P. N.-D. – Autre axe de ces résolutions, l’accompagnement des victimes. Le fonds de dotation que vous allez créer servira à financer l’ensemble de ce dispositif de lutte contre la pédocriminalité. Il comprend notamment une contribution spécifique d’aide aux victimes, un geste financier très attendu.
D. B. – Dans ce dispositif d’accompagnement, il y a trois dimensions qui concernent les victimes. L’aide que nous pouvons leur apporter ; le fait de garder mémoire de ces actes afin de prévenir les générations futures ; enfin, l’assurance que nous travaillons aujourd’hui à la prévention de ces abus, que nous formons des personnes pour cela. Parmi les victimes, il y a des personnes qui parlent ou qui ont parlé et d’autres qui ne peuvent pas parler, car elles pensent qu’on ne les croira pas. Il faut qu’elles sachent que nous savons qu’elles existent. Par ailleurs, les victimes demandaient qu’il y ait une instance indépendante pour arbitrer et échanger avec elles sur la juste contribution de solidarité à leur verser, dans la limite de ce qui est possible et selon nos moyens. C’est pourquoi nous avons retenu dans une de nos résolutions cette instance d’assistance indépendante.
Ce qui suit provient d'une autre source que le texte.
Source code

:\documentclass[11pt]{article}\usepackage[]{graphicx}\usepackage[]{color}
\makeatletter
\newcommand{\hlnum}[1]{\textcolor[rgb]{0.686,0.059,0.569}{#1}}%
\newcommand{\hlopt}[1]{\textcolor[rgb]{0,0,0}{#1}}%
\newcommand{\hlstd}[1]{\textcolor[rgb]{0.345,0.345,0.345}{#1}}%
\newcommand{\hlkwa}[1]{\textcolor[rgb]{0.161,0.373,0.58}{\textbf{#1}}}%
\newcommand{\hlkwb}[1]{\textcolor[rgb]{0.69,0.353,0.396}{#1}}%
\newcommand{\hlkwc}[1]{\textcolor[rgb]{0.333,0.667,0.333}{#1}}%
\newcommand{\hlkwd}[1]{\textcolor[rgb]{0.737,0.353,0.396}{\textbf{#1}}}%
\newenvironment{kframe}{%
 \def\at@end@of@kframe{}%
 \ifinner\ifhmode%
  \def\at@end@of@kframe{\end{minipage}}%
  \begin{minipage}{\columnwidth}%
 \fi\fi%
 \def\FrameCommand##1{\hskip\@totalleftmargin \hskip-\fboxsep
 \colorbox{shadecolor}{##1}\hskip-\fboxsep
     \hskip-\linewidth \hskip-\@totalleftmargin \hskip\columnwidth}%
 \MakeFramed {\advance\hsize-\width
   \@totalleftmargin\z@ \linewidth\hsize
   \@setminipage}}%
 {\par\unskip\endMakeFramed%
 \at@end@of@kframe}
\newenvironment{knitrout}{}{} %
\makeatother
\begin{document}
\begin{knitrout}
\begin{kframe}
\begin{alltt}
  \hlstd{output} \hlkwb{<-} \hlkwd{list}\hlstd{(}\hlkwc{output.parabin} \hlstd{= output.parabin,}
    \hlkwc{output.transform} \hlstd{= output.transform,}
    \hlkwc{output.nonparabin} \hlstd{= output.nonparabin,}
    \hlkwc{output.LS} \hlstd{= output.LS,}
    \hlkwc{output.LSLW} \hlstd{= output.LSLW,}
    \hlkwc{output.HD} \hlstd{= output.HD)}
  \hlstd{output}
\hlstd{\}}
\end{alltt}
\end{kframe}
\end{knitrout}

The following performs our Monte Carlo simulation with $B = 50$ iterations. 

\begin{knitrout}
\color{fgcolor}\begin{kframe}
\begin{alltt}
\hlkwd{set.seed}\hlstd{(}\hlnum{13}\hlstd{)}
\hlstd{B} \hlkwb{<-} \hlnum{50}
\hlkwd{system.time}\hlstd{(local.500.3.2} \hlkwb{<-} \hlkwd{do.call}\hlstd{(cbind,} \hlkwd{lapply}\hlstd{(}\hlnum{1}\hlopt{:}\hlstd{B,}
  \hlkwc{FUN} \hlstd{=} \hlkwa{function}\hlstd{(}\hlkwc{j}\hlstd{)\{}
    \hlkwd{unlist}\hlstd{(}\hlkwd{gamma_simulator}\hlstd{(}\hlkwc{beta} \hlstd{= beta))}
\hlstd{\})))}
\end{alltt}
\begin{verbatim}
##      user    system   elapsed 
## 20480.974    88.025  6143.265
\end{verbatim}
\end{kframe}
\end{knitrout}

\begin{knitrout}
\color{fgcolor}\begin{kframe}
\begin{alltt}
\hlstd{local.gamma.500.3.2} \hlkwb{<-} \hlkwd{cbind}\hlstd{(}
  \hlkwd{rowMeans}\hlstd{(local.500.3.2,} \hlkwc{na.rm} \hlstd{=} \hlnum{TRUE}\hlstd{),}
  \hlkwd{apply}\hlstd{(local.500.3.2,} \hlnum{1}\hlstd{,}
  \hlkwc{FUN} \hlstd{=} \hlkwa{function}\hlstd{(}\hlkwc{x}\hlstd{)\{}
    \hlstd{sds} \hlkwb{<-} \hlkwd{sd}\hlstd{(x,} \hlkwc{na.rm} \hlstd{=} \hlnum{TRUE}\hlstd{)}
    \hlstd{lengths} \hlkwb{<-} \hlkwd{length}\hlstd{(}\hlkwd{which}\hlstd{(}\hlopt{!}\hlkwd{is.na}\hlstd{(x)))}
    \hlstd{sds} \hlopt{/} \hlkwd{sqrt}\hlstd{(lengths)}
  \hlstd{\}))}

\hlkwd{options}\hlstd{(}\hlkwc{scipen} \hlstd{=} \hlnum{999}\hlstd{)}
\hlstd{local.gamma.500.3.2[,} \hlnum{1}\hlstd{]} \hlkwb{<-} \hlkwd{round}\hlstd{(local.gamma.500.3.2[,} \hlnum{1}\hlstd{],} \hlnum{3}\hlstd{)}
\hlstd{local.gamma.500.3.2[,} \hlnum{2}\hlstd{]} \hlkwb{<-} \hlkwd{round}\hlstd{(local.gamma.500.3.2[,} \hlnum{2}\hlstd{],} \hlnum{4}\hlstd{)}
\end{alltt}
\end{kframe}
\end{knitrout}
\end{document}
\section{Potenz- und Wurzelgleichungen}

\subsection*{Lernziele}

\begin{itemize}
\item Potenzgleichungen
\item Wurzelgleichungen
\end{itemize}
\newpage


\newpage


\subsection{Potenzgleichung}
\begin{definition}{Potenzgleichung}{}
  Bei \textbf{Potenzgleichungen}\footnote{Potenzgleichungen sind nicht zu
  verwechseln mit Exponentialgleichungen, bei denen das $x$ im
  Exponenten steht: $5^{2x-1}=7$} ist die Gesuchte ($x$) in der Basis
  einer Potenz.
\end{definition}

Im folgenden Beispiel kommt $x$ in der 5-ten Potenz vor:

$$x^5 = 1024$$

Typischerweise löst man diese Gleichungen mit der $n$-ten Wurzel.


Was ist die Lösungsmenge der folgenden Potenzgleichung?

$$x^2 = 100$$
Par ailleurs, nous avons décidé de nous doter de moyens supplémentaires pour l’exercice de la justice canonique en créant un tribunal pénal canonique interdiocésain pour la France, car cela fait partie du droit des personnes victimes que d’avoir recours à cette justice et parce que nous-même en avons besoin pour établir des sanctions justes, en Église.
P. N.-D. – La CEF a également souhaité adresser une lettre aux catholiques de France. Pourquoi ?
D. B. – Parce que nous avons senti le trouble profond des fidèles, un trouble qui nous atteint aussi. Nous, évêques, sommes affectés avec tous. Ce trouble vient d’une part de la dure réalité de ce qui nous est montré, et d’autre part, de la grande déception causée par des figures de prêtres et de religieux mis en cause. Quand nous, évêques, avons commencé à évoquer les questions de solidarité et de notions financières, les mots étaient piégés, nous avions du mal à nous entendre sur la signification de ce geste. Cette difficulté à s’entendre se percevait aussi dans la société, elle se percevait parmi les personnes victimes. Aujourd’hui, nous avons trouvé une expression commune. Mgr Éric de Moulins-Beaufort l’a souligné lors de la conférence de presse : par ces résolutions, nous disons ensemble que nous sommes résolus à affronter ce fléau, que nous continuerons sur ce chemin en prenant le temps d’évaluer ce qui est mis en place. Il s’agit là vraiment d’un acte de communion et de consolation du peuple de Dieu. Et l’occasion d’adresser un double appel. Un appel à être vigilants ensemble et un appel aussi à soutenir les personnes victimes, chacun étant invité à y contribuer à sa façon, soit en travaillant à ces formations que nous voudrions mettre en place, soit en abondant au fonds de dotation pour financer les moyens qui nous permettront de faire de l’Église une maison sûre.